L’adjudant dit: «On est là pour défendre trois départements français.» Mais le soldat Cabut trouve que l’Algérie, ça ne ressemble pas à la France. «Ça ressemble à l’Algérie et les Algériens, manifestement, n’ont pas envie que les soldats français restent là à tuer des Algériens.» Il a envie de leur parler, mais ils ne sont pas très coopératifs. Quand les soldats redescendent de leur piton, ils aiment bien aller au BMC, le bordel militaire contrôlé. Les femmes, toutes arabes, ne sont plus toutes jeunes, mais ce n’est pas cher. Alors, ils se soûlent avant, pour se mettre en forme. «Dans la chambrée, les gars parlent toujours des "bougnoules", des "crouilles" et des "melons", mais ça ne les gêne pas de baiser leurs femmes, leurs sœurs ou leurs mères.» Le soldat Cabut, lui, ne va pas au bordel. Avec les billets de 5 francs que sa mère lui envoie dans ses lettres, il préfère s’acheter des journaux comme «le Monde». Souvent, la censure a blanchi les articles qui concernent l’Algérie, ce qui fait qu’on ne sait pas bien ce qui se passe.
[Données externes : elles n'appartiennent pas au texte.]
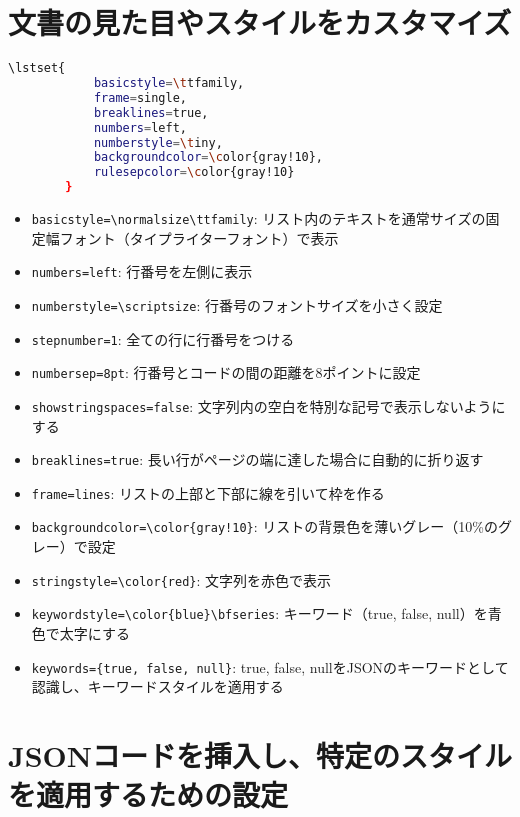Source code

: \documentclass{article}
\begin{document}
    \part{文書の見た目やスタイルをカスタマイズ}

    \begin{lstlisting}[language=bash]
        \lstset{
            basicstyle=\ttfamily,
            frame=single,
            breaklines=true,
            numbers=left,
            numberstyle=\tiny,
            backgroundcolor=\color{gray!10},
            rulesepcolor=\color{gray!10}  
        }
    \end{lstlisting}

        \begin{itemize}
            \item \texttt{basicstyle=\textbackslash normalsize\textbackslash ttfamily}: リスト内のテキストを通常サイズの固定幅フォント（タイプライターフォント）で表示
            \item \texttt{numbers=left}: 行番号を左側に表示
            \item \texttt{numberstyle=\textbackslash scriptsize}: 行番号のフォントサイズを小さく設定
            \item \texttt{stepnumber=1}: 全ての行に行番号をつける
            \item \texttt{numbersep=8pt}: 行番号とコードの間の距離を8ポイントに設定
            \item \texttt{showstringspaces=false}: 文字列内の空白を特別な記号で表示しないようにする
            \item \texttt{breaklines=true}: 長い行がページの端に達した場合に自動的に折り返す
            \item \texttt{frame=lines}: リストの上部と下部に線を引いて枠を作る
            \item \texttt{backgroundcolor=\textbackslash color\{gray!10\}}: リストの背景色を薄いグレー（10\%のグレー）で設定
            \item \texttt{stringstyle=\textbackslash color\{red\}}: 文字列を赤色で表示
            \item \texttt{keywordstyle=\textbackslash color\{blue\}\textbackslash bfseries}: キーワード（true, false, null）を青色で太字にする
            \item \texttt{keywords=\{true, false, null\}}: true, false, nullをJSONのキーワードとして認識し、キーワードスタイルを適用する
        \end{itemize}

    \part{JSONコードを挿入し、特定のスタイルを適用するための設定}
\end{document}
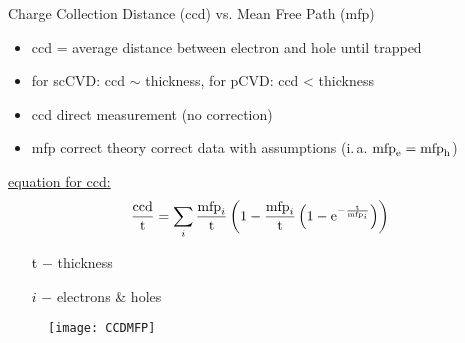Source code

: \begin{frame}{Charge Collection Distance (ccd) vs. Mean Free Path (mfp)}
	
	\begin{itemize}
		\itemfill
		\item ccd = average distance between electron and hole until trapped
		\item for scCVD: ccd $\sim$ thickness, for pCVD: ccd < thickness
		\item ccd direct measurement (no correction)
		\item mfp correct theory \ra correct data with assumptions (i.\,a. $\text{mfp}_{\text{e}}=\text{mfp}_{\text{h}}$)
	\end{itemize}
	
	\begin{minipage}{6cm}
		\underline{equation for ccd:}
		\vspace*{-3pt}
		\begin{equation*}
			\frac{\text{ccd}}{\text{t}} = \sum_i \frac{\text{mfp}_i}{\text{t}}\left(1-\frac{\text{mfp}_i}{\text{t}}\left(1-\text{e}^{-\frac{\text{t}}{\text{mfp}_i}}\right)\right)
		\end{equation*}
		\vspace*{-5pt}
		\begin{itemize}
			\item[\textcolor{black}{t}] $-$ thickness
			\item[\textcolor{black}{$i$}] $-$ electrons \& holes
		\end{itemize}
	\end{minipage}
	\hspace*{2pt}
	\begin{minipage}{5cm}
		\begin{figure}[h]
			\centering
			\texttt{[image: CCDMFP]}
		\end{figure}
	\end{minipage}

\end{frame}
% 
%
Un jour, de retour de son piton, le soldat Cabut entend une chanson de Trenet qui s’échappe d’un transistor. Ce n’est pas la meilleure de Trenet. Mais aujourd’hui encore, Jean Cabut, devenu Cabu, l’a toujours à portée de main. La chanson dit: «Le vieux piano de la plage ne joue qu’en fa, qu’en fatigué/ Le vieux piano de la plage possède un la qui n’est pas gai…» Elle parle d’amour et de vacances. Lui, il est à la guerre et il déteste ça. D’entendre la chanson, il se sent redevenir vivant.
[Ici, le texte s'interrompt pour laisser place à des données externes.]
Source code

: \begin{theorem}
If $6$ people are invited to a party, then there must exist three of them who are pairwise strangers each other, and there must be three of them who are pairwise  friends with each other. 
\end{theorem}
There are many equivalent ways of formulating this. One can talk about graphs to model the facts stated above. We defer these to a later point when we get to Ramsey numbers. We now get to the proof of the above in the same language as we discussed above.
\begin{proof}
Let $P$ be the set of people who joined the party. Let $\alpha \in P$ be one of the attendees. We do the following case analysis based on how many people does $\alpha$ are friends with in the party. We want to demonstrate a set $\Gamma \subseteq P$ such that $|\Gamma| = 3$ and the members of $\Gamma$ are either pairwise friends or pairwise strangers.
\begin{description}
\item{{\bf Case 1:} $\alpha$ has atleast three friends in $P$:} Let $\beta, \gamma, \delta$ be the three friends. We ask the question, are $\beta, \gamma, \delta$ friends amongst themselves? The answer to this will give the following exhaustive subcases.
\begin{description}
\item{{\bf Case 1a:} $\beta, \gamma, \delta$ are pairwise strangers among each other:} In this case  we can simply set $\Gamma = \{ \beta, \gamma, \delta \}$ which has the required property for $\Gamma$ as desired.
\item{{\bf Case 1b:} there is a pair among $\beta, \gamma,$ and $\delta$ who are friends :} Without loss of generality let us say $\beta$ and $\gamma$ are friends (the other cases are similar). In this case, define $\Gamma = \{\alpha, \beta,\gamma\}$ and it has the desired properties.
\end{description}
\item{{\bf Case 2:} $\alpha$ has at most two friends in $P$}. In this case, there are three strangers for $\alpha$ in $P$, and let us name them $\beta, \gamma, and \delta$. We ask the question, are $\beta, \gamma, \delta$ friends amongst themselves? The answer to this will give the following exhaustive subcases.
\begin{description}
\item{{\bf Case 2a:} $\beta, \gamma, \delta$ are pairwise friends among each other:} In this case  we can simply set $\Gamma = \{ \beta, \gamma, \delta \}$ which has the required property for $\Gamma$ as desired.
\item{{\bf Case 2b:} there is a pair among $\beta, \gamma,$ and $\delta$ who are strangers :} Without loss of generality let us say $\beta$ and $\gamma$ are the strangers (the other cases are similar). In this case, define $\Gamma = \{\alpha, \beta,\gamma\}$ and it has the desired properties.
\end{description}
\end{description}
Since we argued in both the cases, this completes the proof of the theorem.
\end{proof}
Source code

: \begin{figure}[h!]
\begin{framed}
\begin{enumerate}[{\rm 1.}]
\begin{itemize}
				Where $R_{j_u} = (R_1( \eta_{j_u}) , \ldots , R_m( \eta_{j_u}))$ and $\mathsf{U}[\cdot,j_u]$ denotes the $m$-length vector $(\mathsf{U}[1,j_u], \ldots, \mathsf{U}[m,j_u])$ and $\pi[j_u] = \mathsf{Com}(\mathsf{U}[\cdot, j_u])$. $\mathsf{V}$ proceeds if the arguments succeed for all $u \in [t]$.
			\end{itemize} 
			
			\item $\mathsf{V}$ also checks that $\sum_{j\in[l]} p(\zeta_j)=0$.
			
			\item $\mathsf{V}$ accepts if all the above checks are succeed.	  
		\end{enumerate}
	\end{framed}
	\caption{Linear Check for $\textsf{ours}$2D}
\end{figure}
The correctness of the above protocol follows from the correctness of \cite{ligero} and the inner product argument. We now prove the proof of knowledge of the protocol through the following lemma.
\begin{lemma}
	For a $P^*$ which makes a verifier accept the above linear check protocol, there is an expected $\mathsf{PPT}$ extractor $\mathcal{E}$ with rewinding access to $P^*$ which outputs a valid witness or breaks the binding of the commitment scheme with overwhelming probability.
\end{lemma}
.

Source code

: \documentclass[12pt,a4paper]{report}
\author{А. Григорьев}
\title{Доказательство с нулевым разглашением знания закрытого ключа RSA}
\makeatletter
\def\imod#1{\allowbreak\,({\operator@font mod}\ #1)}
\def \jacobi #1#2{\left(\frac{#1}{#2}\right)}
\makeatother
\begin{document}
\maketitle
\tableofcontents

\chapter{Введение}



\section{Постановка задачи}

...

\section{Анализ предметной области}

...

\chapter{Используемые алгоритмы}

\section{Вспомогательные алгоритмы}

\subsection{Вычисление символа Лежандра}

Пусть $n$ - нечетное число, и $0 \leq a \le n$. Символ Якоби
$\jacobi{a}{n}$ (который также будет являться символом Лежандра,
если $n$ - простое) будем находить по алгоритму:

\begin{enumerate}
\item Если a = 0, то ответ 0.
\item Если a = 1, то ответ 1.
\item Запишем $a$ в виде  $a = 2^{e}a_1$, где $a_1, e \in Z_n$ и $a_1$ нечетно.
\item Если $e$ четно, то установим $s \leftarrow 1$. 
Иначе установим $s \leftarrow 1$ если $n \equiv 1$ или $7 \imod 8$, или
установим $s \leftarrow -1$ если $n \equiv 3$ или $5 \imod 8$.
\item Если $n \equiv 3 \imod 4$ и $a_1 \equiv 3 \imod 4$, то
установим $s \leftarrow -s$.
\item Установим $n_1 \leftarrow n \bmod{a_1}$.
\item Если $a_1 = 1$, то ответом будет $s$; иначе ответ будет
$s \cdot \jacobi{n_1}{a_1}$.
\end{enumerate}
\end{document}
Bientôt, il envoie des dessins à «Bled», le journal de l’armée française, qui est là pour stimuler le moral des troupes. Ils sont tout de suite acceptés. L’héroïne, c’est Catherine, la fille du colonel, qui dans une autre vie se transformera en fille du proviseur. L’adjudant M., celui qui l’appelait «l’intellectuel», deviendra, lui, cette brute bornée d’adjudant «Kronenbourg»…
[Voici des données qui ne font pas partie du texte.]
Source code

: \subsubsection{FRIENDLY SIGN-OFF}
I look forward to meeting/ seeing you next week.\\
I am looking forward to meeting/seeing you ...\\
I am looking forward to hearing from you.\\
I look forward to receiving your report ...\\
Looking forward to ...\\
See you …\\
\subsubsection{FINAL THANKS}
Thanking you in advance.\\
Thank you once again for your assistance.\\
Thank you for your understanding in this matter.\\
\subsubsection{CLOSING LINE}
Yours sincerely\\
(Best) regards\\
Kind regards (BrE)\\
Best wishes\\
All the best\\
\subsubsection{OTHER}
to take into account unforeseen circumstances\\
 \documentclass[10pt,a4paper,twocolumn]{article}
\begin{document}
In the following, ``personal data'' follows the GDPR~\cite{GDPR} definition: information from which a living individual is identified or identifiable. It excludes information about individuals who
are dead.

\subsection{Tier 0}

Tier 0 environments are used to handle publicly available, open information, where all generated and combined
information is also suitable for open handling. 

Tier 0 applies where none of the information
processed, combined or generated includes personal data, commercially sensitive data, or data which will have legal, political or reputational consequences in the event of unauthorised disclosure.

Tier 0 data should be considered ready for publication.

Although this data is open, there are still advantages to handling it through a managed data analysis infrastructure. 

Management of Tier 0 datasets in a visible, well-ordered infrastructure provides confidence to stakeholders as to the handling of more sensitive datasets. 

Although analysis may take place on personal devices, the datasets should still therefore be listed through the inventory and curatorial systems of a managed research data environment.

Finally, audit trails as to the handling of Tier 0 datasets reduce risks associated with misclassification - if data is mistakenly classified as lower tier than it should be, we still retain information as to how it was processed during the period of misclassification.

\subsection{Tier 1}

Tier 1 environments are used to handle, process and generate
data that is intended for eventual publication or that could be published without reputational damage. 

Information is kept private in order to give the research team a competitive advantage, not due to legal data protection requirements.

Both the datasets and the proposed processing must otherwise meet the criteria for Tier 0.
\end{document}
Puisqu’il sait tenir un crayon, le soldat Cabut peut tout aussi bien tenir le pinceau. Le voilà au cinquième bureau d’action psychologique, au service des arts graphiques, chargé de tâches étranges, comme de dessiner les bulletins « oui » et « non », pour le référendum sur l’autodétermination, avec le non sur fond violet parce que, lui a-t-on dit, «pour les musulmans, c’est la couleur de la mort». Une autre fois, il doit grimper à 20 mètres de haut, sur une échelle, pour peindre aux endroits stratégiques de la ville le slogan du moment: «De Gaulle vous offre la paix des braves.» Il a peur de tomber, mais c’est toujours mieux que de se retrouver sur son maudit piton.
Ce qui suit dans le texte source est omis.